In Response To: Here I still disagree. But not as much as before. (munky-058)
: I used to think you were dead wrong, remember?
: People with your mentality are the reason we have so many invisible walls and
: soft-kill zones.
: But because of them, and the way they limit us, I see your point a little
: better. Arbitrarily telling us how to play the game is wrong. It makes it
: less fun. Even when it shouldn't matter, like the invisiwall behind Blue
: Base on Tempest. They shouldn't do that. If they don't want us going
: somewhere, make it difficult to get there, don't cop-out with an invisible
: wall. Reach is a lot less fun because of this. I have the skill to jetpack
: across the very thin girders on Exodus. But I can't get far because of the
: soft-kill zone. It took the fun out of exploration. It didn't bother me so
: much in Halo 3. It does in Reach. Because of this, we'll never have
: awesome jump videos like we had in Halo 1, and The Banshee trick on The
: Package is the only thing we can truly enjoy liberties with. But even that
: is limited, because we have banshees.
: That takes longevity out of the game, and all the grinding challenges in the
: world aren't going to keep me hooked.
: Bungie should have had an "Unlock all invisible walls" bonus for
: Solo Legendary Completion + scoring off. The fact that they can disable
: the walls in New Alexandria and The Package is a sign that they easily
: could have, but chose not to.
: I agree that it gives the game some depth when you can bend the rules as far
: as possible (things like the forklift glitch still exist, and can be fun)

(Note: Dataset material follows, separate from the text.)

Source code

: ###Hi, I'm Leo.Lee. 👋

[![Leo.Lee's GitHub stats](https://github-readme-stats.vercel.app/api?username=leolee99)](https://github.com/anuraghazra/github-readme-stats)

: without breaking them, but that should be done for fun, not for personally
: beneficial reasons like scoring credits. But as I said, since the
: Challenges are a broken system, and because of all of the invisible walls,
: I don't even care anymore how much people bend the rules.
This is of course a side effect of player reward systems, since any system that is in place can be gamed. Sometimes not even gamed, just optimized by clever players. The fact that having such reward systems forces developers to shrink the game's possibility space by limiting player choice, is I think on its own enough to illustrate that they are harmful and not worthwhile.